We thought the use of clay instead of the customary 3D printed part makes it easier to duplicate the project. Of course, you could 3D print a piece, and if you really want to blend both worlds, you can always 3D print in clay. Of course, if you wanted a simpler solution, you could just write locking software for the phone. The box, on the other hand, could lock up anything tempting, not just a phone.

23 thoughts on “Avoid Procrastination With This Phone Lock Box

    1. I’ve seen quite a number of battery powered safes of the more traditional type. There are two solutions I’ve seen for this problem. One of them is to have the battery pack accessible from the outside. This isn’t a security problem, believe it or not, because there’s nothing you can do to the power input that wouldn’t cause it to fail-locked. The other is an auxiliary key lock that bypasses the electronic lock.

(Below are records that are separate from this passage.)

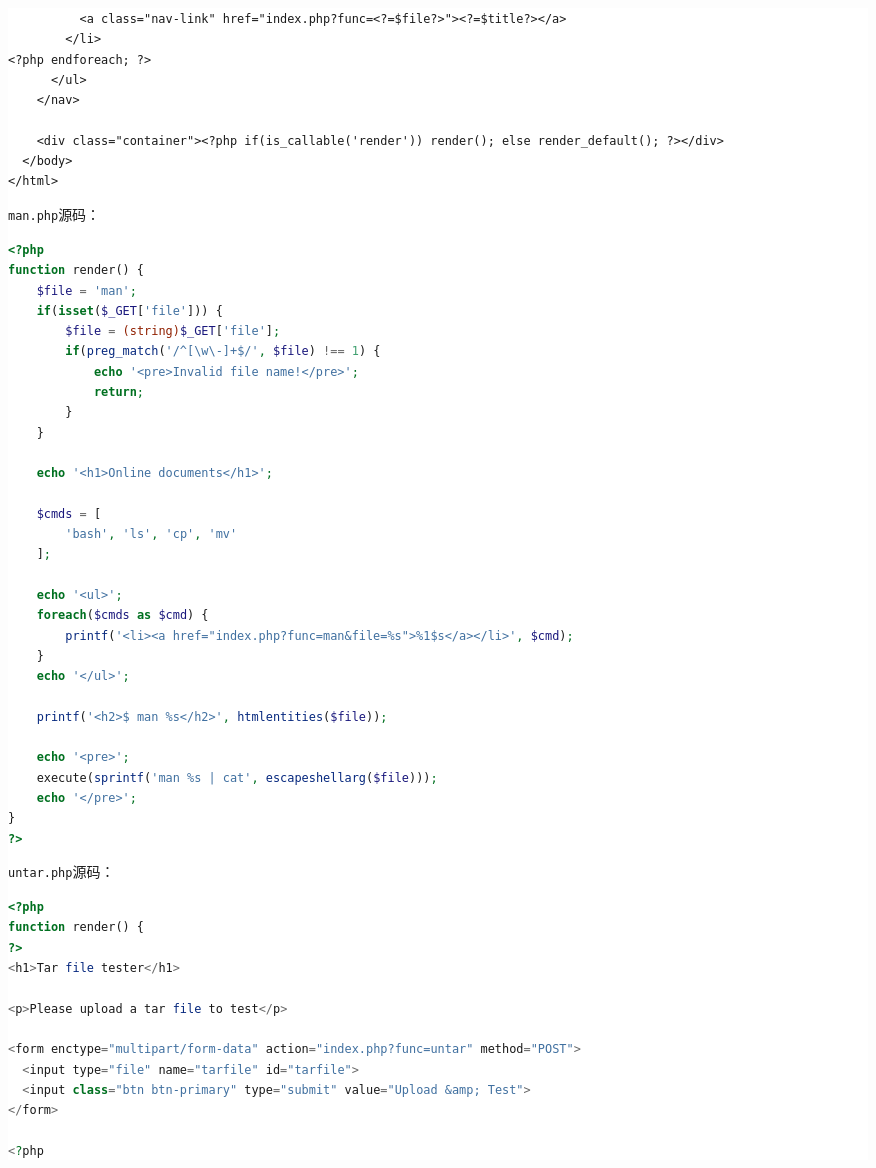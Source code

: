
 ```php+HTML
          <a class="nav-link" href="index.php?func=<?=$file?>"><?=$title?></a>
        </li>
<?php endforeach; ?>
      </ul>
    </nav>

    <div class="container"><?php if(is_callable('render')) render(); else render_default(); ?></div>
  </body>
</html>

```

`man.php`源码：

```php
<?php
function render() {
    $file = 'man';
    if(isset($_GET['file'])) {
        $file = (string)$_GET['file'];
        if(preg_match('/^[\w\-]+$/', $file) !== 1) {
            echo '<pre>Invalid file name!</pre>';
            return;
        }
    }

    echo '<h1>Online documents</h1>';

    $cmds = [
        'bash', 'ls', 'cp', 'mv'
    ];

    echo '<ul>';
    foreach($cmds as $cmd) {
        printf('<li><a href="index.php?func=man&file=%s">%1$s</a></li>', $cmd);
    }
    echo '</ul>';

    printf('<h2>$ man %s</h2>', htmlentities($file));

    echo '<pre>';
    execute(sprintf('man %s | cat', escapeshellarg($file)));
    echo '</pre>';
}
?>
```

`untar.php`源码：

```php
<?php
function render() {
?>
<h1>Tar file tester</h1>

<p>Please upload a tar file to test</p>

<form enctype="multipart/form-data" action="index.php?func=untar" method="POST">
  <input type="file" name="tarfile" id="tarfile">
  <input class="btn btn-primary" type="submit" value="Upload &amp; Test">
</form>

<?php

```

  1. So… There’s a variation on this that I have contemplated building… As a public service, of sorts… Not for me.

    Some folks have a kink of wearing… personal restraints… for extended periods of time. If they have a partner, then the partner can hold onto the keys and be, therefore, in a position of relative power. The details of that I’ll just leave unsaid, mostly because there is such a wide variety of alternatives.

    But folks who enjoy that sort of thing who don’t have a partner… well, there’s no reason that they couldn’t place the keys inside of such a unit with slightly different programming… Such a device would have to have the equivalent of a safe word for immediate access, of course, but otherwise would have some sort of heuristics that would have a semi-random chance of granting access, with the randomness influenced by the length of time since the device was locked or the frequency history or what not.

        1. If I understand correctly, the icelock will unlock after a relatively steady amount of time, and only secures on link, right?

          So I’m guessing you have a problem where you don’t necessarily want that same time each time, or you might want to do a more complicated unlocking procedure where this mechanism is only one part of it?

          I can’t think of the other use for this box that wouldn’t be solved by the icelock.

          1. Generally the use case here is for far a longer time period than the melting time of ice. And there’s the pseudo-AI aspect of effectively asking permission and getting a decision made per request.

  2. How would clay make this easier to duplicate than a plastic 3d printer?? They’re both 3d printers. But you have to build a clay printer and the latter you can just buy in a shop. Strange.

    1. I only mentioned clay 3D printing in passing. He didn’t have a 3D printer so he used clay like people have been using it for a few thousand years: he formed it by hand. The original human-powered 3D printer maybe ;-)

      1. ok i missed that he used clay. I would probably have probably used whatever box shaped item they have at my local “items cheaper than a cup of coffee shop”, such as a lunchbox, one of my favourite items.

  3. Nice idea! It looks like the solenoid has to remain powered the entire time the box is closed, though, which will drain batteries quickly; a servo might be a better bet here? A simplified UI with a standardised lock time seems like a practical option, too.